■ **REQUIREMENT**
Each line of the entries below that holds "models" is needed, copied in full.

■ **DATA IN THIS EXERCISE**
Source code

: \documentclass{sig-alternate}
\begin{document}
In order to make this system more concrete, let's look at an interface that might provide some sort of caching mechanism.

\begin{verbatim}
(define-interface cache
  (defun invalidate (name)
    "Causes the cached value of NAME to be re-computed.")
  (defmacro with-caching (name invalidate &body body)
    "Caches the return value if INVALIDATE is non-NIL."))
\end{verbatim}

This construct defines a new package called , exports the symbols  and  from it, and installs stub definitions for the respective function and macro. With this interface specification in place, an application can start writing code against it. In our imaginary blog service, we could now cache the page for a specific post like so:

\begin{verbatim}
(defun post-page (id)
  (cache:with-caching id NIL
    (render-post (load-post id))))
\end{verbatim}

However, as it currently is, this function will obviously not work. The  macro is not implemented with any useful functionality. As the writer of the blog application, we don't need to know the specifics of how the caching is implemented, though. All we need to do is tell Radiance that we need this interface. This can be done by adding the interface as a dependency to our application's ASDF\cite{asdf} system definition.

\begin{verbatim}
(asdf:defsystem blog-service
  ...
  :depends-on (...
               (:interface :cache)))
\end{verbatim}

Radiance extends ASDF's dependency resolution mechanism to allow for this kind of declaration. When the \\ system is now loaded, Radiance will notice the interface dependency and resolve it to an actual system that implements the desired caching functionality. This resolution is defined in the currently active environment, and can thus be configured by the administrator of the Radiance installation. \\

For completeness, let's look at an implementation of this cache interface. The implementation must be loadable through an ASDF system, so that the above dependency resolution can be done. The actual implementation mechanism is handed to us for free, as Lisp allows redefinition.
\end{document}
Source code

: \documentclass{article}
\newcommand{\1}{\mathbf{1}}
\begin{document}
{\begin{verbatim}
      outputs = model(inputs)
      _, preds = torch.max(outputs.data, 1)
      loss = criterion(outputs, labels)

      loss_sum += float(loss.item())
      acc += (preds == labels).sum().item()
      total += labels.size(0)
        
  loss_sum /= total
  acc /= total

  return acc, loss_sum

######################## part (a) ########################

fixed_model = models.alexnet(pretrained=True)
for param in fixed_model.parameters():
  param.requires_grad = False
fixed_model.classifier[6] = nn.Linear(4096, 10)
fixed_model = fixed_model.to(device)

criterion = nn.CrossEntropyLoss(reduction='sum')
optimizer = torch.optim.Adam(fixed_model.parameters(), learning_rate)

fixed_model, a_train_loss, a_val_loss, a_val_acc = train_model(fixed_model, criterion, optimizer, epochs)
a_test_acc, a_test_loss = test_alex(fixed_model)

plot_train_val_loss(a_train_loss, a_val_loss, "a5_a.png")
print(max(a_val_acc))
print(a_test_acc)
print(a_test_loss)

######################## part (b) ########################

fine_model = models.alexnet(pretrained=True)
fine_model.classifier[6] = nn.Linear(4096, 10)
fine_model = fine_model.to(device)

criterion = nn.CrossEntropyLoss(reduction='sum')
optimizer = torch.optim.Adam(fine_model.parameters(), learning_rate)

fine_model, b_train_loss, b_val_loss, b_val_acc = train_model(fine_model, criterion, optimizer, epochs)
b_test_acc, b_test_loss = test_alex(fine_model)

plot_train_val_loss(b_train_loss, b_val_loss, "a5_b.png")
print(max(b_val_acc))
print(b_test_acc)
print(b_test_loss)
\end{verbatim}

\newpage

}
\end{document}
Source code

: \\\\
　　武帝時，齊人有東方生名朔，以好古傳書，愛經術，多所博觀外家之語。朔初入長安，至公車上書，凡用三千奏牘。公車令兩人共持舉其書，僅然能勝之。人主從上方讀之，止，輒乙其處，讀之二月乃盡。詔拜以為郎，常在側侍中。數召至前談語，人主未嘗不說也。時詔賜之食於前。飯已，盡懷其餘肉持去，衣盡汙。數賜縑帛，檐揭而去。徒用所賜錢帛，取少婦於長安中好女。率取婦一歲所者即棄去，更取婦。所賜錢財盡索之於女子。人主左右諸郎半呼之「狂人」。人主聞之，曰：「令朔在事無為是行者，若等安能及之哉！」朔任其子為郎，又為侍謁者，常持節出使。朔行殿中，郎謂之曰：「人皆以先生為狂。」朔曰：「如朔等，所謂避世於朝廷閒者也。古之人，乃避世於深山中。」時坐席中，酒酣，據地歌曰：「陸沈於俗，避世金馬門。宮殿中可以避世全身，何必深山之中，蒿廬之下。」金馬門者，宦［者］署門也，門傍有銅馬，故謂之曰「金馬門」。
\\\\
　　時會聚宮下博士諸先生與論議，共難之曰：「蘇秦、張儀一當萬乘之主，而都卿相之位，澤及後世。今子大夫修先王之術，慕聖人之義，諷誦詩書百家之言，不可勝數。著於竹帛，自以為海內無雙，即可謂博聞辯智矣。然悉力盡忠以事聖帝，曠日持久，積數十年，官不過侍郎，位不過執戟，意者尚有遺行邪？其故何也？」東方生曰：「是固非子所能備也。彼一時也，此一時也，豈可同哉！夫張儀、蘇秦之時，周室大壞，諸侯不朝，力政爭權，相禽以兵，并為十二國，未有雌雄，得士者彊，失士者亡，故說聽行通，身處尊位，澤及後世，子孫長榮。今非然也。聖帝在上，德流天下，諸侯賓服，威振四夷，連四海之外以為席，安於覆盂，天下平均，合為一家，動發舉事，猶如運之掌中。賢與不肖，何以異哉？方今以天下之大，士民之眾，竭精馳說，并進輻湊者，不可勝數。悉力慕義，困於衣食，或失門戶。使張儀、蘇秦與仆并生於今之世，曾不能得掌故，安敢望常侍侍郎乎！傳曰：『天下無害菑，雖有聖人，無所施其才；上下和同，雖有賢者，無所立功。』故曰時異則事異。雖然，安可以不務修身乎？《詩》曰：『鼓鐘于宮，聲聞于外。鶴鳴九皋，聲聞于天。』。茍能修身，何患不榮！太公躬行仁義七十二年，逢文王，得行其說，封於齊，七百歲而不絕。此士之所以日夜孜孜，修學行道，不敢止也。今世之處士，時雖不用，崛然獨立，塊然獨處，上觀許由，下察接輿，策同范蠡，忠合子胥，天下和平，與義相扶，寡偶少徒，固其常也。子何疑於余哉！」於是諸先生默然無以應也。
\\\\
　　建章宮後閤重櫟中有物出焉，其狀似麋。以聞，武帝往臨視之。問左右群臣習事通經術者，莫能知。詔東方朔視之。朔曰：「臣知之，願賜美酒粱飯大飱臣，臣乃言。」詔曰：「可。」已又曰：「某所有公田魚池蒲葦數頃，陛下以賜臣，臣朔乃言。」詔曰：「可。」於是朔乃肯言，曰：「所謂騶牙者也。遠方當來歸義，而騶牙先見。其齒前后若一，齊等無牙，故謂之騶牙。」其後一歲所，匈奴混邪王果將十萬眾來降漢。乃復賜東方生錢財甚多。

■ **ANSWER FOR THE TASK**
fixed_model = models.alexnet(pretrained=True)
fine_model = models.alexnet(pretrained=True)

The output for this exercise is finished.